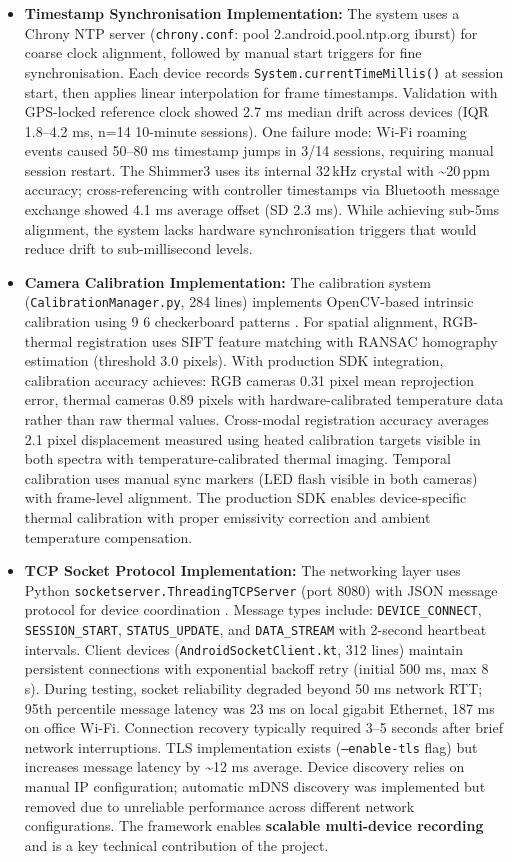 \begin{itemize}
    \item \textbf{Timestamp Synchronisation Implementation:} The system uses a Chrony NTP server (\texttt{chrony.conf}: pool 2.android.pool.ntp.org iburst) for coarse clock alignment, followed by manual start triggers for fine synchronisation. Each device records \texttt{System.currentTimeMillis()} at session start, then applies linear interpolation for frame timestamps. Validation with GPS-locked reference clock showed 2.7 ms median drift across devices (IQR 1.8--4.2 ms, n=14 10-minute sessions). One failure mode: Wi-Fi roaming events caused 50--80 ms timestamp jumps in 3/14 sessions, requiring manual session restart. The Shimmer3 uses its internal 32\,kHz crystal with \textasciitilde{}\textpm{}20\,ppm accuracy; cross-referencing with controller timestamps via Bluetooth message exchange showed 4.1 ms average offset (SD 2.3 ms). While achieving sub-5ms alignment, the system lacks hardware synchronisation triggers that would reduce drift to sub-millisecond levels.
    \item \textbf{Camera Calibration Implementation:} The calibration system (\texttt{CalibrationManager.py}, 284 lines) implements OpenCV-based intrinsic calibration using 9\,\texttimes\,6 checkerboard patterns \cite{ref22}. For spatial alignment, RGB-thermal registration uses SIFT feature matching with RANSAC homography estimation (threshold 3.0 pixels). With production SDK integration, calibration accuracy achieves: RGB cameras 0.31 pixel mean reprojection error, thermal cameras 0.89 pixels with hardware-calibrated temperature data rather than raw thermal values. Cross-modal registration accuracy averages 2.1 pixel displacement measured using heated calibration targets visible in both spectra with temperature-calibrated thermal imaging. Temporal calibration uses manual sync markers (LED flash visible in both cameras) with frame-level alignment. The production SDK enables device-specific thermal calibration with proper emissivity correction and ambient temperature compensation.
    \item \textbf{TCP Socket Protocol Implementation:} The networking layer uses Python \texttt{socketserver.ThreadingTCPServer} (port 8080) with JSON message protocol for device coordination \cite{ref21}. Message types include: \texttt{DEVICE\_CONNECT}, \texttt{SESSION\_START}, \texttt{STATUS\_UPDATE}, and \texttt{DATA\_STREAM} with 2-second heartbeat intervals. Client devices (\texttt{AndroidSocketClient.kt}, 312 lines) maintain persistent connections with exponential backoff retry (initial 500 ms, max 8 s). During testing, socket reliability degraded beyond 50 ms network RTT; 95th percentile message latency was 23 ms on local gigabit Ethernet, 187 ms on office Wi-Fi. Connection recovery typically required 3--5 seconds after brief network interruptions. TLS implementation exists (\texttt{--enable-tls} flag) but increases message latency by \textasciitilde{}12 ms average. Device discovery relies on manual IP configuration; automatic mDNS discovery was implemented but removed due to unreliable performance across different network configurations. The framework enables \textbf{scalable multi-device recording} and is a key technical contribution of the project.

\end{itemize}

◆ ◆ ◆ ◆

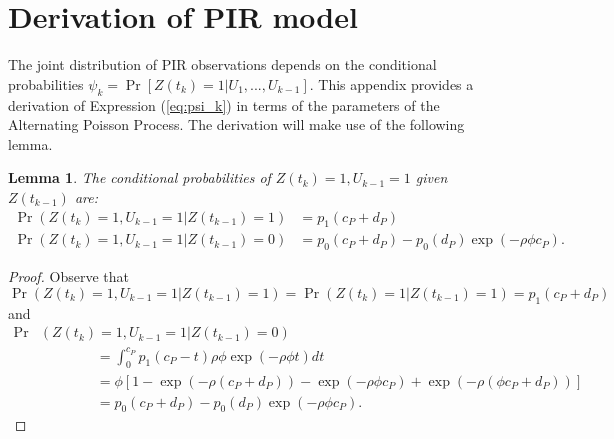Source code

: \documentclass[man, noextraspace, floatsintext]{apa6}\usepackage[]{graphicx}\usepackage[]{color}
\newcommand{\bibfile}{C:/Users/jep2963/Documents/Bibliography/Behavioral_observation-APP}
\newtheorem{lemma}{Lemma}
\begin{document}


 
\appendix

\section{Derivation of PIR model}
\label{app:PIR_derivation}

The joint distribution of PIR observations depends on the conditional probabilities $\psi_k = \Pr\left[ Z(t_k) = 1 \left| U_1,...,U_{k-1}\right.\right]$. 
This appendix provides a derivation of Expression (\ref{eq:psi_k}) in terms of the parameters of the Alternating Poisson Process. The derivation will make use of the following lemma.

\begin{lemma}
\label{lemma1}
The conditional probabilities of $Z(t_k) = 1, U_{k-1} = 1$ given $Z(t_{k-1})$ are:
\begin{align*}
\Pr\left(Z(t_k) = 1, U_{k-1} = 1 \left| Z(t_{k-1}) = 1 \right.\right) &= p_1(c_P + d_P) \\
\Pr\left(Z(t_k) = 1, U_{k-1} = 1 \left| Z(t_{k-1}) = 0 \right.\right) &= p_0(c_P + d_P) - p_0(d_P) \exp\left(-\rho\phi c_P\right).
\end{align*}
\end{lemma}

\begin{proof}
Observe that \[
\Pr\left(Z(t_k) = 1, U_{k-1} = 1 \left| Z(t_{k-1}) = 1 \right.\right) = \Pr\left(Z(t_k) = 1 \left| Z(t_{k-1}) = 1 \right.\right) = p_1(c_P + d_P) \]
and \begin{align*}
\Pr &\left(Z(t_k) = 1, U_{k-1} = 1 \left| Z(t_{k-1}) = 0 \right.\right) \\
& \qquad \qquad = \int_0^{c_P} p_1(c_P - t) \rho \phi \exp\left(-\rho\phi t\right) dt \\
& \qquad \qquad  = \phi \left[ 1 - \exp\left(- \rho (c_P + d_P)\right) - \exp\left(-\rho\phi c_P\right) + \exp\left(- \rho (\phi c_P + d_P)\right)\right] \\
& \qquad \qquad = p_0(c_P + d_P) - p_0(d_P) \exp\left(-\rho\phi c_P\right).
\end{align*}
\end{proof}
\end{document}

◆ ◆ ◆ ◆

Only lines with the word "probabilities" are wanted. Find and copy them from the records above.

The joint distribution of PIR observations depends on the conditional probabilities $\psi_k = \Pr\left[ Z(t_k) = 1 \left| U_1,...,U_{k-1}\right.\right]$. 
The conditional probabilities of $Z(t_k) = 1, U_{k-1} = 1$ given $Z(t_{k-1})$ are:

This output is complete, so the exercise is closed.